Boris Kurbanov, Special to The Jewish Sound
Chilling and utterly compelling, Vanessa Lapa’s new documentary “The Decent One” uses narrated excerpts from a cache of SS Chief Heinrich Himmler’s letters and diaries — including those of his wife, Marga, his parents, mistress and even daughter Gudrun — to illustrate Himmler’s ascent from a lonely, lower middle-class childhood to a power-wielding Nazi lieutenant who mercilessly ran Adolf Hitler’s SS and became the architect of the Nazi extermination policy and death camps.
After reading Hitler’s book “Mein Kampf,” Himmler became a fervent follower and joined the growing Nazi Party in 1923. Ten years later, after coming to power, Hitler asked the “Faithful Heinrich” to draw up the blueprint for Dachau, one of the first concentration camps established by the Nazis.
The story begins on May 6, 1945, when U.S. troops took control of Himmler’s home in the Bavarian Alps and confiscated a collection of writings, photographs and other material belonging to his family. Ignoring orders, they did not hand the material over to the U.S. government.
The Israeli director Lapa, the granddaughter of Holocaust survivors, jumped on the opportunity when Himmler’s letters resurfaced in Israel in early 2014. (The letters’ existence was no secret; the collection originally surfaced in Israel in the early 1980s, but failed to gain much public attention.) Lapa’s father purchased them with the intention of having Lapa tell a story visually. And she did, though in unusual form, choosing to forgo narration, eyewitness accounts or interviews with historians and talking heads. Instead, she decided to create a film that is both a Himmler biography and a history of Nazism, weaving snippets of Weimar Germany through World War I and through Hitler’s rise to power, and offset by archival photos and newsreel footage with actors reading the letters. Lapa took home the Best Israeli Documentary Award at this summer’s Jerusalem Film Festival.
The letters depict a man whose jovial mood is often at odds with one of humanity’s worst crimes, which he helped orchestrate. Himmler ranges from the mundane — remarking on everyday expenditures and vacation plans — to downright chilling, waxing about “undesirables” and “subhumans” in Europe. “Poor sweetie, has to tussle with those wretched Jews over money,” he wrote to his Marga in April 1928.
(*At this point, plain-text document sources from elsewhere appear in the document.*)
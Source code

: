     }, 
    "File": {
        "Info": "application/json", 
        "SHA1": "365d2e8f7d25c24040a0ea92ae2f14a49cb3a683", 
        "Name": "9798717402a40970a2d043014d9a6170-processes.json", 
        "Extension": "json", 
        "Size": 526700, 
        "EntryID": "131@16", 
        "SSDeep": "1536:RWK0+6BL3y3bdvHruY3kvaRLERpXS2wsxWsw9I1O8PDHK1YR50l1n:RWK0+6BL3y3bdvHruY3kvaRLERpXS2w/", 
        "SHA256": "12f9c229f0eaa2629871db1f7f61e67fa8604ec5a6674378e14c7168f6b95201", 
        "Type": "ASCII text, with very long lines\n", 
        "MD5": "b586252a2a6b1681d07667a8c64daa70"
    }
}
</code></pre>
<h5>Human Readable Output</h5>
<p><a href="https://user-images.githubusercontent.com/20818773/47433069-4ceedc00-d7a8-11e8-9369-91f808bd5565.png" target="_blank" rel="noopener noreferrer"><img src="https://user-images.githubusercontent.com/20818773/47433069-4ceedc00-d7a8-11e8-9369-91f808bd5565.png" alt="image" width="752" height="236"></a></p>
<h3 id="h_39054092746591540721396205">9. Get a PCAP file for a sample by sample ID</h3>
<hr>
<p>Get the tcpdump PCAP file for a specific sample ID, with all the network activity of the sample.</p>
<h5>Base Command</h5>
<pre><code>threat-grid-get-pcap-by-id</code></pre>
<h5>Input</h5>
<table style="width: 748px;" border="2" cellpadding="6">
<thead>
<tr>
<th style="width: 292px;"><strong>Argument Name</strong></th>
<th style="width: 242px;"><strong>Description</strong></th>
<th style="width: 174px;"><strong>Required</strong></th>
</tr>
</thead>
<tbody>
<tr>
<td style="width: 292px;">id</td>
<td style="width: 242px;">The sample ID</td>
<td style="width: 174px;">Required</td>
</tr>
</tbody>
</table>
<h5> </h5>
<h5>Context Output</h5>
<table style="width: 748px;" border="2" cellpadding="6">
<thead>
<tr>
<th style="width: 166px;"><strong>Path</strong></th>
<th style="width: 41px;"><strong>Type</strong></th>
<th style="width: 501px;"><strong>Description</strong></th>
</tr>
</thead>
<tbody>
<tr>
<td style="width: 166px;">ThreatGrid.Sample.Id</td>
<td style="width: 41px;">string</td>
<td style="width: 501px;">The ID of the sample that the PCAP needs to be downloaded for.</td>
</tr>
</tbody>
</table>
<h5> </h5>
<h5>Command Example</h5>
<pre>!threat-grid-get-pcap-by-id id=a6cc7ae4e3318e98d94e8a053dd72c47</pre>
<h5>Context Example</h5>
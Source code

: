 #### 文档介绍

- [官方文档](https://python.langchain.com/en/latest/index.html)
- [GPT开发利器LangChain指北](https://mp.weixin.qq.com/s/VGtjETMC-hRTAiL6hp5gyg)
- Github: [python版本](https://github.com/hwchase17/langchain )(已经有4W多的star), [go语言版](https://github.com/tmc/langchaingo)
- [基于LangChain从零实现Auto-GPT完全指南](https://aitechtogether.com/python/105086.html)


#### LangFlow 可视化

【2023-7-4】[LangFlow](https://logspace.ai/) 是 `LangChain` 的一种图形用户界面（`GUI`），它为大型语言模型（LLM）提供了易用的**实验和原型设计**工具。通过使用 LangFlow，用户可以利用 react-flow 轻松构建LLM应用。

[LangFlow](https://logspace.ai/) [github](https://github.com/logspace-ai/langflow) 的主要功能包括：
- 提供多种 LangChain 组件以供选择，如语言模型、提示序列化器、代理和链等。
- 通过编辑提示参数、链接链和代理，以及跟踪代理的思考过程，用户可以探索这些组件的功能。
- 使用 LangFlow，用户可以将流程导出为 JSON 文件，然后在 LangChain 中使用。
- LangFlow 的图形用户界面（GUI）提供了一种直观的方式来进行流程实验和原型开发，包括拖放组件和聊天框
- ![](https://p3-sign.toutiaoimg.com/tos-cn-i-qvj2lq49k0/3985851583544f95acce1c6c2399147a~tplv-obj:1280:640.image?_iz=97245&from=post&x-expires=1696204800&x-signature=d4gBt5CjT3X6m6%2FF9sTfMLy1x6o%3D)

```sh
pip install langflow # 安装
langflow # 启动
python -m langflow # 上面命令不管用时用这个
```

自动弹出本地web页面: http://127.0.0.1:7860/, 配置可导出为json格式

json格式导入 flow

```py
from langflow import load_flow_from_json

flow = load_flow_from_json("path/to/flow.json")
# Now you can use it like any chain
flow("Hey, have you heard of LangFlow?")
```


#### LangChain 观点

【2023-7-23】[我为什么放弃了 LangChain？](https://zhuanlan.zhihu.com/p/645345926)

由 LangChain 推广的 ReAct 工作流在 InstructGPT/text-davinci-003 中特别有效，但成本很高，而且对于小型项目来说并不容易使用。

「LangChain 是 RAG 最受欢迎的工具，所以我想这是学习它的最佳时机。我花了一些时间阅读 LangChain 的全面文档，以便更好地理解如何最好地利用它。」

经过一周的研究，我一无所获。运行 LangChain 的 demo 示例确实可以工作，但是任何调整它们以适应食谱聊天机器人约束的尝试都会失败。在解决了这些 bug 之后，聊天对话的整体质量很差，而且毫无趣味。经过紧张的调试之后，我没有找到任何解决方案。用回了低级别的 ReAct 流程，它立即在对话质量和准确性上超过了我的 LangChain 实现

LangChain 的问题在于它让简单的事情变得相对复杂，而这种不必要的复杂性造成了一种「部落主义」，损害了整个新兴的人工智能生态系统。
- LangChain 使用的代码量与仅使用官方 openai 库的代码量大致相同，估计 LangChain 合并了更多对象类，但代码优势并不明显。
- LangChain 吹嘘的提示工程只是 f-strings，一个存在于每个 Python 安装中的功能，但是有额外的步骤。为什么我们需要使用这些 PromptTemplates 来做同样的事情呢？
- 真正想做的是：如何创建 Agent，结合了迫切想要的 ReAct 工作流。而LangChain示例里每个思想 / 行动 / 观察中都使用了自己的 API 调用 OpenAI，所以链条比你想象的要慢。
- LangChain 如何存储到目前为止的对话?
Himmler, who killed himself while in British custody in 1945 by swallowing a cyanide pill, was a nationalist through and through and saw himself as the “strong, silent type,” writing in 1928 that he was “toughened up through 10 years of battle.” Marga stood by her man as he climbed the Nazi ladder, even as he spent more and more time away during the war. She desperately wanted to be done with “this Jew business” and just “enjoy our lives,” describing her husband as “an evil man with a tough and rough heart,” but also writing, “I am so lucky to have such an evil good man, who loves his evil wife as much as she loves him.”
While punctuated with bigotry and anti-Semitism, not one of the nearly 700 back-and-forth letters makes any reference to the Holocaust, though Himmler does conclude some with sign-offs such as “I am traveling to Auschwitz. Kisses, your Heini.” Though he will stop at nothing to make “uncle Adolf” happy, Himmler repeats he wants to be seen as the decent sort throughout much of the film, which inspired Lapa’s title.
Himmler is anything but “decent” — his moral obliviousness leads Lapa to dissect and use his own words and rants through a decade’s worth of anti-Semitic letters to establish both his knowledge and responsibility in masterminding the Holocaust. But while Lapa does a great job underscoring the disconnect between Himmler’s simple domestic life and his supervision of the death camp that saw more than 1.2 million people slaughtered, the story fails to generate many “ah ha” moments.
Was Himmler remorseful for his actions at all, or was it simply convenient for him to sweep that he was a knowing accomplice to systematic murder under the rug? Lapa makes no such speculations, unfortunately. Himmler seems less than banal. He doesn’t come across as a crazy war criminal who will stop at nothing to achieve the Final Solution; instead, he seems almost trivial.
If anything, Lapa moves Himmler up the evil scale. By focusing on his frequent use of “decent,” if becomes clear that Himmler just wants to be seen as decent with the backdrop of the mass slayings.
“To call the movie ‘The Decent One’ is reflecting the complete perversion and twisted morality of this man,” Lapa told NPR. “Because, for him, to kill in a decent way is a decent act.”
“The Decent One” is not an easy film to watch. But like most works of this genre, Lapa helps dismiss Himmler’s terrifying prediction he made in 1943: That the systematic murder of Jews was “a page of glory never mentioned and never to be mentioned.”